Логово Льва. Забытые рассказы - Василий Аксенов
Шрифт:
Интервал:
Закладка:
– Браво, старик! – вскричал я. – Нет-нет, ты вовсе не старик, так мы друг друга называем в Питере. Обещаю тебе, отец, выйти с твоим лозунгом на Октябрьскую демонстрацию!
Ночью я проснулся, не очень отчетливо понимая, где нахожусь, да и вообще, очнулся ли или грежу. При свете ночника на тумбочке, прямо напротив моего изголовья, в воде или какой-то другой прозрачной жидкости, на дне тонкостенного стакана переливалось то самое яичко глаза с голубым зрачком из моего детского кошмара. Уже много лет этот сон не возвращался, и вот теперь сердце забухало по всему телу, как это случалось в детстве.
– Васок, ты тоже не спишь? – услышал я голос отца. – Пойдем прогуляемся? – Он сел на диване, взял с тумбочки стакан, двумя пальцами извлек глаз и весьма ловким движением вправил его в левую глазницу.

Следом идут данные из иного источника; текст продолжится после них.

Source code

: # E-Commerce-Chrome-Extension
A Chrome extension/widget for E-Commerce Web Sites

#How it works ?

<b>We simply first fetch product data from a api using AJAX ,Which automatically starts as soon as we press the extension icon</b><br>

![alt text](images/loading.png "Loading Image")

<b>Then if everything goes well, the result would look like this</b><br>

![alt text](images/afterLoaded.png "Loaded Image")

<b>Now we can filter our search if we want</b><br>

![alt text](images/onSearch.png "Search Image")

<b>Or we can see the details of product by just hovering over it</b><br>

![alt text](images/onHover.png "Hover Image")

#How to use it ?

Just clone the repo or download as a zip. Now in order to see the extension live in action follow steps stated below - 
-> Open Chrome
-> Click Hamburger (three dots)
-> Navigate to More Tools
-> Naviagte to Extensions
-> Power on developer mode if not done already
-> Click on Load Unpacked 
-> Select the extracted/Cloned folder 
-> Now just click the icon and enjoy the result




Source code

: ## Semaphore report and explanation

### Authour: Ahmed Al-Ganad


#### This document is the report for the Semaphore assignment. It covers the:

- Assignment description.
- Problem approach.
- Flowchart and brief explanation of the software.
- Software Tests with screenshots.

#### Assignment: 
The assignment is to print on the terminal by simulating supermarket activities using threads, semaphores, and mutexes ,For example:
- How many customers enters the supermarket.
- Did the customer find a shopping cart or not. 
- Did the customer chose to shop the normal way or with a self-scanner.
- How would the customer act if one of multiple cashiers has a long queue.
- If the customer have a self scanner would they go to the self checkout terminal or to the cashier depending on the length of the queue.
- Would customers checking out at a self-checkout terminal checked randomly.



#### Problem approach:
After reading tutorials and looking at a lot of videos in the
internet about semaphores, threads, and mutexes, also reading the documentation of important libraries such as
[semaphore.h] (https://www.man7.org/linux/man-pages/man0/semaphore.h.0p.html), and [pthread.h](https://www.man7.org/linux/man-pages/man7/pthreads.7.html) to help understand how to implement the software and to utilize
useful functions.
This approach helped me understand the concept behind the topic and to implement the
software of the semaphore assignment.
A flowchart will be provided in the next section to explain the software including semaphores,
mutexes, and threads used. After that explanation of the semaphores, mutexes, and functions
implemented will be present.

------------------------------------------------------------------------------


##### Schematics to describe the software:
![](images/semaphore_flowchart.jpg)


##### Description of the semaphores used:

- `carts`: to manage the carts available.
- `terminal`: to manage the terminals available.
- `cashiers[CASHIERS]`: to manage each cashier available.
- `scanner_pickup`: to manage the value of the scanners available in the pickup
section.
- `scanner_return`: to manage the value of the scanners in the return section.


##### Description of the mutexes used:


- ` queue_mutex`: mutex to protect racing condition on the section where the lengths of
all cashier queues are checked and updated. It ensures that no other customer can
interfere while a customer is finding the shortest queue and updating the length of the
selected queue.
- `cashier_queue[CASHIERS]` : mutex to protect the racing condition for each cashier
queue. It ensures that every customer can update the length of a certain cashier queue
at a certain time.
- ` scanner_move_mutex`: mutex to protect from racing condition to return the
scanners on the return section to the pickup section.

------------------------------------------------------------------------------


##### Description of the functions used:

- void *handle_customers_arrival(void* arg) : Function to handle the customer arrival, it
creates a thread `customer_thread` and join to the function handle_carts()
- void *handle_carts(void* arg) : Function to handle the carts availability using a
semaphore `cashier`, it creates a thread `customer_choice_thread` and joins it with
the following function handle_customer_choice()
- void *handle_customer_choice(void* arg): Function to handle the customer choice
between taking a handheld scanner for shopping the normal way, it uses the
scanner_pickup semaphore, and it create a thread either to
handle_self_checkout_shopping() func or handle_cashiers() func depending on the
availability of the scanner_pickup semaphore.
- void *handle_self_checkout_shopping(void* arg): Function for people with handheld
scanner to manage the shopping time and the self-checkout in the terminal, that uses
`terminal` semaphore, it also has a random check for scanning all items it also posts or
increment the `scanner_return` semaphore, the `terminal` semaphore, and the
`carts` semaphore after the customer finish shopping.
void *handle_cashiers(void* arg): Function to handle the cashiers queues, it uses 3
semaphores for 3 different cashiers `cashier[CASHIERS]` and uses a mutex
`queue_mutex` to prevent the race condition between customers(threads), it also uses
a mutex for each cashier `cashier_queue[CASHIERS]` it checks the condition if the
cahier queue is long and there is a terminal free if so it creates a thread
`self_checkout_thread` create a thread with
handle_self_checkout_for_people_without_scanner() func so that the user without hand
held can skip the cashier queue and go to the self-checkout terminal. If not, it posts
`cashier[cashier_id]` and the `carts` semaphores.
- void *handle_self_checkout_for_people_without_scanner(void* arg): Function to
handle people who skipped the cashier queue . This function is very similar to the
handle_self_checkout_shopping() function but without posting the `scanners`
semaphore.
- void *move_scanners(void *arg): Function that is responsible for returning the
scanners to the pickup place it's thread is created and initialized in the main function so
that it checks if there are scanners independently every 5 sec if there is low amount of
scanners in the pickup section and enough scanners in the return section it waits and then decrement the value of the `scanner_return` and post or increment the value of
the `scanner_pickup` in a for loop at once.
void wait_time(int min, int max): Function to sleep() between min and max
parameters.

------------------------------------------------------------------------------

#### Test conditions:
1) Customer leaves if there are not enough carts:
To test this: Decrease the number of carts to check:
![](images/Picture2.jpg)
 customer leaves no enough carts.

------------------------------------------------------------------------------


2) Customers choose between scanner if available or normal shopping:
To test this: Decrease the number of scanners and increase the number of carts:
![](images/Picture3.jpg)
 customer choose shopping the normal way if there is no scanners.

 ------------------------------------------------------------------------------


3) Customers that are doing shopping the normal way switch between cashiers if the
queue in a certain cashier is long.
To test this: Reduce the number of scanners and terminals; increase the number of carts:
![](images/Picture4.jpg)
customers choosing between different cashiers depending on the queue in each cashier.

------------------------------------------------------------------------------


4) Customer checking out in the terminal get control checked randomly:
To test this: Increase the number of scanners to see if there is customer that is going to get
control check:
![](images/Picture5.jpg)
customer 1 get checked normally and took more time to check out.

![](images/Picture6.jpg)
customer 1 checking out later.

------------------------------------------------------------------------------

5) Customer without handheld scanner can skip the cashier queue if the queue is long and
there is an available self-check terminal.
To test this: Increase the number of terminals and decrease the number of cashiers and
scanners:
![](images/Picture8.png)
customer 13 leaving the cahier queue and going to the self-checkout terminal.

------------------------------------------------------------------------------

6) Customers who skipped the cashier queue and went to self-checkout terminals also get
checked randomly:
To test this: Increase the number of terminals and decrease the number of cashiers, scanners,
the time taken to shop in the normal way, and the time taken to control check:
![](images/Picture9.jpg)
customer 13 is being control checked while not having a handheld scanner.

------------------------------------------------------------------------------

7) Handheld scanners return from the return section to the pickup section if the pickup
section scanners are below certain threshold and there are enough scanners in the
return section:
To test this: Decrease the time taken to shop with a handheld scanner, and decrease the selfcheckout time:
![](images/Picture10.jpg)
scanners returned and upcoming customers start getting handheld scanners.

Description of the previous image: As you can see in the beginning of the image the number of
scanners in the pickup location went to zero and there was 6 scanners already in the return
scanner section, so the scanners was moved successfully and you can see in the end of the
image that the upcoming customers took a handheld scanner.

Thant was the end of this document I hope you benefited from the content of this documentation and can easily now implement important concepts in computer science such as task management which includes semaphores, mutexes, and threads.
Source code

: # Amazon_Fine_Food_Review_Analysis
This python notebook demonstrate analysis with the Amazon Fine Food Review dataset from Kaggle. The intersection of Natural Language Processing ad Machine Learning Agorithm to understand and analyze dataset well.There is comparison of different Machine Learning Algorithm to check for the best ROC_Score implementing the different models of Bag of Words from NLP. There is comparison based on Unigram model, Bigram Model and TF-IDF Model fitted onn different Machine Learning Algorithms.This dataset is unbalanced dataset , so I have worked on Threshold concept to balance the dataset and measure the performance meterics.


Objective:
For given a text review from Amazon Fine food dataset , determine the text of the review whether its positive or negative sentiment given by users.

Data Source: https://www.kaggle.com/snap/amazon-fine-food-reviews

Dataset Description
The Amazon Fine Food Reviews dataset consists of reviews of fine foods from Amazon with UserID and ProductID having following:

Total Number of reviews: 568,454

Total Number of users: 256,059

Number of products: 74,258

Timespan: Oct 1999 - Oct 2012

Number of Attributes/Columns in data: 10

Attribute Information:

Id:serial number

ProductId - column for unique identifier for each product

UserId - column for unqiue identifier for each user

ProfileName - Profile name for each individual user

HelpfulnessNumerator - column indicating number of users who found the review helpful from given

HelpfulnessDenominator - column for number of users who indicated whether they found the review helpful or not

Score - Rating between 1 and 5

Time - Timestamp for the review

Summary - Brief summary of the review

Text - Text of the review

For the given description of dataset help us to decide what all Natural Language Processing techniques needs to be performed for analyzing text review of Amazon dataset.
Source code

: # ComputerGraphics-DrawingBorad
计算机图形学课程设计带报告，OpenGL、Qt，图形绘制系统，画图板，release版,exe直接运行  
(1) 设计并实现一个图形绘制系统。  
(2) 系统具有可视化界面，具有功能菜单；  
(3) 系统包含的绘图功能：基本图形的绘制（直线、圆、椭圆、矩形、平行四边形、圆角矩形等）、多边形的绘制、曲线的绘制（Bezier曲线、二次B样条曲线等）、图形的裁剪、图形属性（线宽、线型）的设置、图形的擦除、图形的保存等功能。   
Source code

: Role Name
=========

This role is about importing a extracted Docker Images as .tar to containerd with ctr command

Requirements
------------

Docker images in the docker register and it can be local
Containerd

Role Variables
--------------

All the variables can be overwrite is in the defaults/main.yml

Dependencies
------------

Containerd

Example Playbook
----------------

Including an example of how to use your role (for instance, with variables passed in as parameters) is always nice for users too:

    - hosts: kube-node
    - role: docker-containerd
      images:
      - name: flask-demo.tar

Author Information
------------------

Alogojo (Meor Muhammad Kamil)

Ночная улица была пуста, только за парком медленно вез свои огни в сторону пристани четвертый номер трамвая да возле газетного стенда маячила какая-то долговязая фигура в майке, сползающей с худого плеча. Мы пошли по улице Энгельса к ее пересечению с Ворошиловской.
– Освещение как было говенное, так и осталось, – весело заметил отец.
– Расскажи мне про глаз, – попросил я.
Он тут же рассказал:
– Дело нехитрое. Я потерял левый, когда наша Пензенская форсировала Сиваш. Двенадцать лет спустя твоя мама купила мне два великолепных протеза у старорежимного офтальмолога Бергштольца. «Чтобы ты чувствовал себя полноценным красавцем социализма» – так сказала она. После первого же удара в лицо там, на «Буром овраге», протез вылетел и покатился по паркету. Лежа на полу, я видел, как хромовый сапог раздавил глаз. Все присутствовавшие товарищи истерически хохотали. Что касается запасного, то это бабушка твоя спасла его при конфискации нашего имущества. Сестра берегла его все эти годы, смешно сказать, но именно как зеницу ока… Послушай, кто это все время тащится вслед за нами?
– Это тот самый хромовый сапог, – сказал я и повернулся к приближающемуся Околовичу.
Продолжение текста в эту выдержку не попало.